### Task prompt
Print each record exactly as it appears, but drop the images.

── Dataset ──

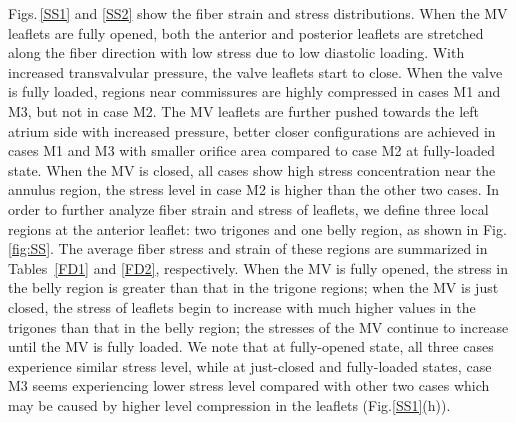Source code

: \documentclass[fleqn,10pt]{wlscirep}
\begin{document}
Figs.\,\ref{SS1} and \ref{SS2} show the fiber strain and  stress distributions. When the MV leaflets are fully opened, both the anterior and posterior leaflets are stretched along the fiber direction with low stress due to low diastolic loading. With increased transvalvular pressure, the valve leaflets start to  close. When the valve is fully loaded,  regions near commissures  are highly compressed in cases M1 and M3, but not in case M2. The MV leaflets are further pushed towards the left atrium side with increased pressure, better closer configurations are achieved in cases M1 and M3 with smaller orifice area compared to case M2 at fully-loaded state. When the MV is closed, all cases show high stress concentration near the annulus region, the stress level in case M2 is higher than the other two cases. In order to further analyze fiber strain and stress of leaflets, we define three local regions at the anterior leaflet: two trigones and one belly region, as shown in Fig.\,\ref{fig:SS}. The average fiber stress and strain of these regions are summarized in Tables~\ref{FD1} and \ref{FD2}, respectively. When the MV is fully opened, the stress in the belly region is greater than that in the trigone regions; when the MV is just closed, the stress of leaflets begin to increase with much higher values  in the trigones than that in the belly region; the stresses of the MV continue to increase until the MV is fully loaded. We note that at fully-opened state, all three cases experience similar stress level, while at just-closed and fully-loaded states, case M3 seems experiencing lower stress level compared with other two cases which may be caused by higher level compression in the leaflets (Fig.\ref{SS1}(h)). 
 

\end{document}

───

### Reply to the exercise
Source code

: \documentclass[fleqn,10pt]{wlscirep}
\begin{document}
Figs.\,\ref{SS1} and \ref{SS2} show the fiber strain and  stress distributions. When the MV leaflets are fully opened, both the anterior and posterior leaflets are stretched along the fiber direction with low stress due to low diastolic loading. With increased transvalvular pressure, the valve leaflets start to  close. When the valve is fully loaded,  regions near commissures  are highly compressed in cases M1 and M3, but not in case M2. The MV leaflets are further pushed towards the left atrium side with increased pressure, better closer configurations are achieved in cases M1 and M3 with smaller orifice area compared to case M2 at fully-loaded state. When the MV is closed, all cases show high stress concentration near the annulus region, the stress level in case M2 is higher than the other two cases. In order to further analyze fiber strain and stress of leaflets, we define three local regions at the anterior leaflet: two trigones and one belly region, as shown in Fig.\,\ref{fig:SS}. The average fiber stress and strain of these regions are summarized in Tables~\ref{FD1} and \ref{FD2}, respectively. When the MV is fully opened, the stress in the belly region is greater than that in the trigone regions; when the MV is just closed, the stress of leaflets begin to increase with much higher values  in the trigones than that in the belly region; the stresses of the MV continue to increase until the MV is fully loaded. We note that at fully-opened state, all three cases experience similar stress level, while at just-closed and fully-loaded states, case M3 seems experiencing lower stress level compared with other two cases which may be caused by higher level compression in the leaflets (Fig.\ref{SS1}(h)). 
 

\end{document}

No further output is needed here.